Although there is no captioned title or year on this Justiniano Asunción painting, text accompanying this piece says this painting is of A Rich Mestizo and was created in 1841.
This is a tipos del pais (“types of the country”, native dress) painting depicting a snapshot of a typical day in the life of a man in the Philippines wearing his usual clothing. Our description of the artist, Justiniano Asunción, is in our previous installment 19.1.
The subject of this painting is a mixed blood (likely Spanish and native) Filipino man from the upper classes of society. His clothing and accessories are made of fine fabrics and materials, some of which are probably imported from the west via the Galleon Trade.
His Barong Tagalog is long and translucent with silk stripes or panels sewn on. There are embroidered flowers all over. The ends of his sleeves feature French cuffs with lace embroidered detailing on the ends. The front 1/4 opening is fastened by brass or gold buttons and surrounded by embroidery in a rectangular U shape. The collar is a fold-down pointed collar with lace embroidered details. The varied sheen and reflecting light suggests this barong is made of piña - pineapple leaf fiber fabric.

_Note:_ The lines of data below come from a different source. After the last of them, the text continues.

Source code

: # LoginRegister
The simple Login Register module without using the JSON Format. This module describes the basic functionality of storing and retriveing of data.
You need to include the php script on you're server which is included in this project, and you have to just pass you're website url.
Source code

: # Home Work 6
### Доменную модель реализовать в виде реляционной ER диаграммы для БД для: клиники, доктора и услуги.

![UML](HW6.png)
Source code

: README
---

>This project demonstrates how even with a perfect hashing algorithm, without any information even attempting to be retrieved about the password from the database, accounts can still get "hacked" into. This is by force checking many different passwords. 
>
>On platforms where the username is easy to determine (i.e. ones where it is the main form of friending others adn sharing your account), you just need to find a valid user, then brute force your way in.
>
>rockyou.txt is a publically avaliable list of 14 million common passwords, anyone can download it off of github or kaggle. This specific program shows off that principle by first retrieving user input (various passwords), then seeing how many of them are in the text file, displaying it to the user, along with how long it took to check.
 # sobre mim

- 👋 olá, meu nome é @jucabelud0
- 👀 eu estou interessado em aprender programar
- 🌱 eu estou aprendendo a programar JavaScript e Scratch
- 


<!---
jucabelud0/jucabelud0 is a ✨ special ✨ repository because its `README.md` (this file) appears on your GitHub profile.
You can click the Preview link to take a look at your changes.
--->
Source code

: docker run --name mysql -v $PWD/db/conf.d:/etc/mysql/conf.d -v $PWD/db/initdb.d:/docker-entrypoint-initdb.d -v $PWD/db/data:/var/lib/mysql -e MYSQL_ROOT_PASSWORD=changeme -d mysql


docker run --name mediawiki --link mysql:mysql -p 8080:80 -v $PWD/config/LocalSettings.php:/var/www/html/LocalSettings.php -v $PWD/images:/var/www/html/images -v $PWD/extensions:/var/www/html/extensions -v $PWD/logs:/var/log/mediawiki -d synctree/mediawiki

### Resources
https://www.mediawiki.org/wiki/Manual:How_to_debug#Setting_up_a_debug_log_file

The man wears a sheer undergarment under his barong. He wears dark blue wide leg trousers. His trousers have a light colored waistband attached to it at the top.
The subject also wears dark velvet or leather slippers, a black top hat and a gold necklace. He carries a rolled up parasol and patterned hankerchief in his left hand.
This entire look is very much in fashion and typical of 19th century upper class men in the Philippines.